■ WHAT NEEDS TO BE DONE
Pictures stay out of your copy, but everything else in the records below must be repeated exactly.

[MATERIAL FOR THIS TASK Boundary: Start]

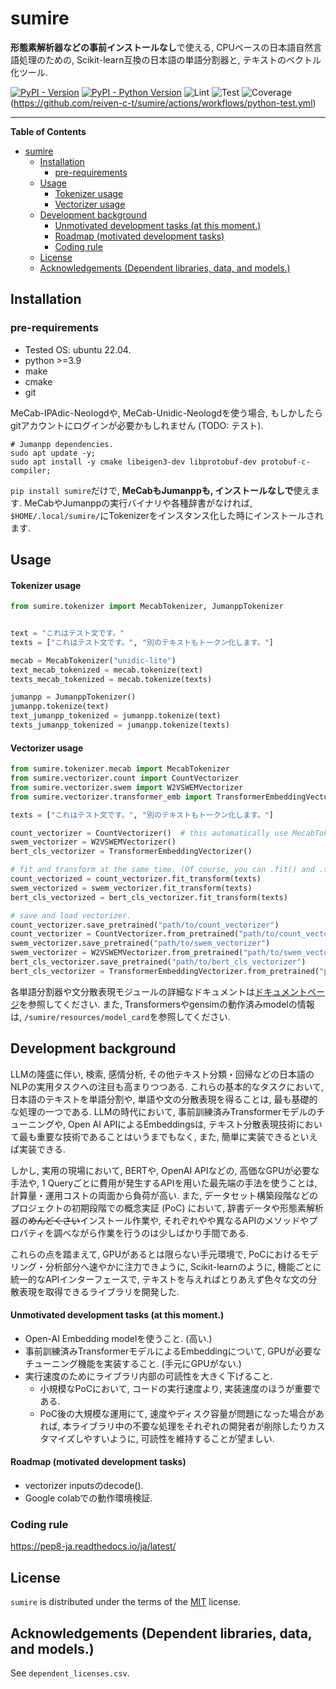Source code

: # sumire

**形態素解析器などの事前インストールなし**で使える, 
CPUベースの日本語自然言語処理のための,
Scikit-learn互換の日本語の単語分割器と, テキストのベクトル化ツール.

[![PyPI - Version](https://img.shields.io/pypi/v/sumire.svg)](https://pypi.org/project/sumire)
[![PyPI - Python Version](https://img.shields.io/pypi/pyversions/sumire.svg)](https://pypi.org/project/sumire)
![Lint](https://github.com/reiven-c-t/sumire/actions/workflows/python-lint.yml/badge.svg)
![Test](https://github.com/reiven-c-t/sumire/actions/workflows/python-test.yml/badge.svg)
![Coverage](https://img.shields.io/endpoint?url=https://gist.githubusercontent.com/reiven-c-t/4300c0ff006aab09e6733925efbbf517/raw/3316d071e93ee9de175dc83086870cbd082c0b65/gistfile1.txt)(https://github.com/reiven-c-t/sumire/actions/workflows/python-test.yml)

-----

**Table of Contents**

- [sumire](#sumire)
  * [Installation](#installation)
    + [pre-requirements](#pre-requirements)
  * [Usage](#usage)
      - [Tokenizer usage](#tokenizer-usage)
      - [Vectorizer usage](#vectorizer-usage)
  * [Development background](#development-background)
      - [Unmotivated development tasks (at this moment.)](#unmotivated-development-tasks-at-this-moment)
      - [Roadmap (motivated development tasks)](#roadmap-motivated-development-tasks)
    + [Coding rule](#coding-rule)
  * [License](#license)
  * [Acknowledgements (Dependent libraries, data, and models.)](#acknowledgements-dependent-libraries-data-and-models)

## Installation

### pre-requirements

- Tested OS: ubuntu 22.04.
- python >=3.9
- make
- cmake
- git 

MeCab-IPAdic-Neologdや, MeCab-Unidic-Neologdを使う場合, もしかしたらgitアカウントにログインが必要かもしれません (TODO: テスト).

```shell
# Jumanpp dependencies.
sudo apt update -y;
sudo apt install -y cmake libeigen3-dev libprotobuf-dev protobuf-c-compiler;
```

`pip install sumire`だけで, **MeCabもJumanppも, インストールなしで**使えます.
MeCabやJumanppの実行バイナリや各種辞書がなければ, `$HOME/.local/sumire/`にTokenizerをインスタンス化した時にインストールされます.

## Usage

#### Tokenizer usage

```python
from sumire.tokenizer import MecabTokenizer, JumanppTokenizer


text = "これはテスト文です。" 
texts = ["これはテスト文です。", "別のテキストもトークン化します。"]

mecab = MecabTokenizer("unidic-lite")
text_mecab_tokenized = mecab.tokenize(text)
texts_mecab_tokenized = mecab.tokenize(texts)

jumanpp = JumanppTokenizer()
jumanpp.tokenize(text)
text_jumanpp_tokenized = jumanpp.tokenize(text)
texts_jumanpp_tokenized = jumanpp.tokenize(texts)
```

#### Vectorizer usage

```python
from sumire.tokenizer.mecab import MecabTokenizer
from sumire.vectorizer.count import CountVectorizer
from sumire.vectorizer.swem import W2VSWEMVectorizer
from sumire.vectorizer.transformer_emb import TransformerEmbeddingVectorizer

texts = ["これはテスト文です。", "別のテキストもトークン化します。"]

count_vectorizer = CountVectorizer()  # this automatically use MecabTokenizer()
swem_vectorizer = W2VSWEMVectorizer()
bert_cls_vectorizer = TransformerEmbeddingVectorizer()

# fit and transform at the same time. (Of course, you can .fit() and .transform() separately!)
count_vectorized = count_vectorizer.fit_transform(texts)
swem_vectorized = swem_vectorizer.fit_transform(texts)
bert_cls_vectorized = bert_cls_vectorizer.fit_transform(texts)

# save and load vectorizer.
count_vectorizer.save_pretrained("path/to/count_vectorizer")
count_vectorizer = CountVectorizer.from_pretrained("path/to/count_vectorizer")
swem_vectorizer.save_pretrained("path/to/swem_vectorizer")
swem_vectorizer = W2VSWEMVectorizer.from_pretrained("path/to/swem_vectorizer")
bert_cls_vectorizer.save_pretrained("path/to/bert_cls_vectorizer")
bert_cls_vectorizer = TransformerEmbeddingVectorizer.from_pretrained("path/to/beert_cls_vectorizer")
```

各単語分割器や文分散表現モジュールの詳細なドキュメントは[ドキュメントページ](https://reiven-c-t.github.io/sumire/)を参照してください.
また, Transformersやgensimの動作済みmodelの情報は, `/sumire/resources/model_card`を参照してください.


## Development background

LLMの隆盛に伴い, 検索, 感情分析, その他テキスト分類・回帰などの日本語のNLPの実用タスクへの注目も高まりつつある.
これらの基本的なタスクにおいて, 日本語のテキストを単語分割や, 単語や文の分散表現を得ることは, 最も基礎的な処理の一つである.
LLMの時代において, 事前訓練済みTransformerモデルのチューニングや, Open AI APIによるEmbeddingsは,
テキスト分散表現技術において最も重要な技術であることはいうまでもなく, また, 簡単に実装できるといえば実装できる. 

しかし, 実用の現場において, BERTや, OpenAI APIなどの, 
高価なGPUが必要な手法や, 1 Queryごとに費用が発生するAPIを用いた最先端の手法を使うことは, 計算量・運用コストの両面から負荷が高い.
また, データセット構築段階などのプロジェクトの初期段階での概念実証 (PoC) において, 
辞書データや形態素解析器の~~めんどくさい~~インストール作業や,
それぞれやや異なるAPIのメソッドやプロパティを調べながら作業を行うのは少しばかり手間である.

これらの点を踏まえて, GPUがあるとは限らない手元環境で, 
PoCにおけるモデリング・分析部分へ速やかに注力できように,
Scikit-learnのように, 機能ごとに統一的なAPIインターフェースで, 
テキストを与えればとりあえず色々な文の分散表現を取得できるライブラリを開発した.

#### Unmotivated development tasks (at this moment.)

- Open-AI Embedding modelを使うこと. (高い.)
- 事前訓練済みTransformerモデルによるEmbeddingについて, GPUが必要なチューニング機能を実装すること. (手元にGPUがない.)
- 実行速度のためにライブラリ内部の可読性を大きく下げること. 
  - 小規模なPoCにおいて, コードの実行速度より, 実装速度のほうが重要である.
  - PoC後の大規模な運用にて, 速度やディスク容量が問題になった場合があれば, 
    本ライブラリ中の不要な処理をそれぞれの開発者が削除したりカスタマイズしやすいように, 可読性を維持することが望ましい.


#### Roadmap (motivated development tasks)

- vectorizer inputsのdecode().
- Google colabでの動作環境検証.

### Coding rule

<https://pep8-ja.readthedocs.io/ja/latest/>


## License

`sumire` is distributed under the terms of the [MIT](https://spdx.org/licenses/MIT.html) license.


## Acknowledgements (Dependent libraries, data, and models.)

See `dependent_licenses.csv`.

[MATERIAL FOR THIS TASK Boundary: End]

■ RESPONSE TO THIS EXERCISE
Source code

: # sumire

**形態素解析器などの事前インストールなし**で使える, 
CPUベースの日本語自然言語処理のための,
Scikit-learn互換の日本語の単語分割器と, テキストのベクトル化ツール.

[![PyPI - Version](https://img.shields.io/pypi/v/sumire.svg)](https://pypi.org/project/sumire)
[![PyPI - Python Version](https://img.shields.io/pypi/pyversions/sumire.svg)](https://pypi.org/project/sumire)
![Lint](https://github.com/reiven-c-t/sumire/actions/workflows/python-lint.yml/badge.svg)
![Test](https://github.com/reiven-c-t/sumire/actions/workflows/python-test.yml/badge.svg)
![Coverage](https://img.shields.io/endpoint?url=https://gist.githubusercontent.com/reiven-c-t/4300c0ff006aab09e6733925efbbf517/raw/3316d071e93ee9de175dc83086870cbd082c0b65/gistfile1.txt)(https://github.com/reiven-c-t/sumire/actions/workflows/python-test.yml)

-----

**Table of Contents**

- [sumire](#sumire)
  * [Installation](#installation)
    + [pre-requirements](#pre-requirements)
  * [Usage](#usage)
      - [Tokenizer usage](#tokenizer-usage)
      - [Vectorizer usage](#vectorizer-usage)
  * [Development background](#development-background)
      - [Unmotivated development tasks (at this moment.)](#unmotivated-development-tasks-at-this-moment)
      - [Roadmap (motivated development tasks)](#roadmap-motivated-development-tasks)
    + [Coding rule](#coding-rule)
  * [License](#license)
  * [Acknowledgements (Dependent libraries, data, and models.)](#acknowledgements-dependent-libraries-data-and-models)

## Installation

### pre-requirements

- Tested OS: ubuntu 22.04.
- python >=3.9
- make
- cmake
- git 

MeCab-IPAdic-Neologdや, MeCab-Unidic-Neologdを使う場合, もしかしたらgitアカウントにログインが必要かもしれません (TODO: テスト).

```shell
# Jumanpp dependencies.
sudo apt update -y;
sudo apt install -y cmake libeigen3-dev libprotobuf-dev protobuf-c-compiler;
```

`pip install sumire`だけで, **MeCabもJumanppも, インストールなしで**使えます.
MeCabやJumanppの実行バイナリや各種辞書がなければ, `$HOME/.local/sumire/`にTokenizerをインスタンス化した時にインストールされます.

## Usage

#### Tokenizer usage

```python
from sumire.tokenizer import MecabTokenizer, JumanppTokenizer


text = "これはテスト文です。" 
texts = ["これはテスト文です。", "別のテキストもトークン化します。"]

mecab = MecabTokenizer("unidic-lite")
text_mecab_tokenized = mecab.tokenize(text)
texts_mecab_tokenized = mecab.tokenize(texts)

jumanpp = JumanppTokenizer()
jumanpp.tokenize(text)
text_jumanpp_tokenized = jumanpp.tokenize(text)
texts_jumanpp_tokenized = jumanpp.tokenize(texts)
```

#### Vectorizer usage

```python
from sumire.tokenizer.mecab import MecabTokenizer
from sumire.vectorizer.count import CountVectorizer
from sumire.vectorizer.swem import W2VSWEMVectorizer
from sumire.vectorizer.transformer_emb import TransformerEmbeddingVectorizer

texts = ["これはテスト文です。", "別のテキストもトークン化します。"]

count_vectorizer = CountVectorizer()  # this automatically use MecabTokenizer()
swem_vectorizer = W2VSWEMVectorizer()
bert_cls_vectorizer = TransformerEmbeddingVectorizer()

# fit and transform at the same time. (Of course, you can .fit() and .transform() separately!)
count_vectorized = count_vectorizer.fit_transform(texts)
swem_vectorized = swem_vectorizer.fit_transform(texts)
bert_cls_vectorized = bert_cls_vectorizer.fit_transform(texts)

# save and load vectorizer.
count_vectorizer.save_pretrained("path/to/count_vectorizer")
count_vectorizer = CountVectorizer.from_pretrained("path/to/count_vectorizer")
swem_vectorizer.save_pretrained("path/to/swem_vectorizer")
swem_vectorizer = W2VSWEMVectorizer.from_pretrained("path/to/swem_vectorizer")
bert_cls_vectorizer.save_pretrained("path/to/bert_cls_vectorizer")
bert_cls_vectorizer = TransformerEmbeddingVectorizer.from_pretrained("path/to/beert_cls_vectorizer")
```

各単語分割器や文分散表現モジュールの詳細なドキュメントは[ドキュメントページ](https://reiven-c-t.github.io/sumire/)を参照してください.
また, Transformersやgensimの動作済みmodelの情報は, `/sumire/resources/model_card`を参照してください.


## Development background

LLMの隆盛に伴い, 検索, 感情分析, その他テキスト分類・回帰などの日本語のNLPの実用タスクへの注目も高まりつつある.
これらの基本的なタスクにおいて, 日本語のテキストを単語分割や, 単語や文の分散表現を得ることは, 最も基礎的な処理の一つである.
LLMの時代において, 事前訓練済みTransformerモデルのチューニングや, Open AI APIによるEmbeddingsは,
テキスト分散表現技術において最も重要な技術であることはいうまでもなく, また, 簡単に実装できるといえば実装できる. 

しかし, 実用の現場において, BERTや, OpenAI APIなどの, 
高価なGPUが必要な手法や, 1 Queryごとに費用が発生するAPIを用いた最先端の手法を使うことは, 計算量・運用コストの両面から負荷が高い.
また, データセット構築段階などのプロジェクトの初期段階での概念実証 (PoC) において, 
辞書データや形態素解析器の~~めんどくさい~~インストール作業や,
それぞれやや異なるAPIのメソッドやプロパティを調べながら作業を行うのは少しばかり手間である.

これらの点を踏まえて, GPUがあるとは限らない手元環境で, 
PoCにおけるモデリング・分析部分へ速やかに注力できように,
Scikit-learnのように, 機能ごとに統一的なAPIインターフェースで, 
テキストを与えればとりあえず色々な文の分散表現を取得できるライブラリを開発した.

#### Unmotivated development tasks (at this moment.)

- Open-AI Embedding modelを使うこと. (高い.)
- 事前訓練済みTransformerモデルによるEmbeddingについて, GPUが必要なチューニング機能を実装すること. (手元にGPUがない.)
- 実行速度のためにライブラリ内部の可読性を大きく下げること. 
  - 小規模なPoCにおいて, コードの実行速度より, 実装速度のほうが重要である.
  - PoC後の大規模な運用にて, 速度やディスク容量が問題になった場合があれば, 
    本ライブラリ中の不要な処理をそれぞれの開発者が削除したりカスタマイズしやすいように, 可読性を維持することが望ましい.


#### Roadmap (motivated development tasks)

- vectorizer inputsのdecode().
- Google colabでの動作環境検証.

### Coding rule

<https://pep8-ja.readthedocs.io/ja/latest/>


## License

`sumire` is distributed under the terms of the [MIT](https://spdx.org/licenses/MIT.html) license.


## Acknowledgements (Dependent libraries, data, and models.)

See `dependent_licenses.csv`.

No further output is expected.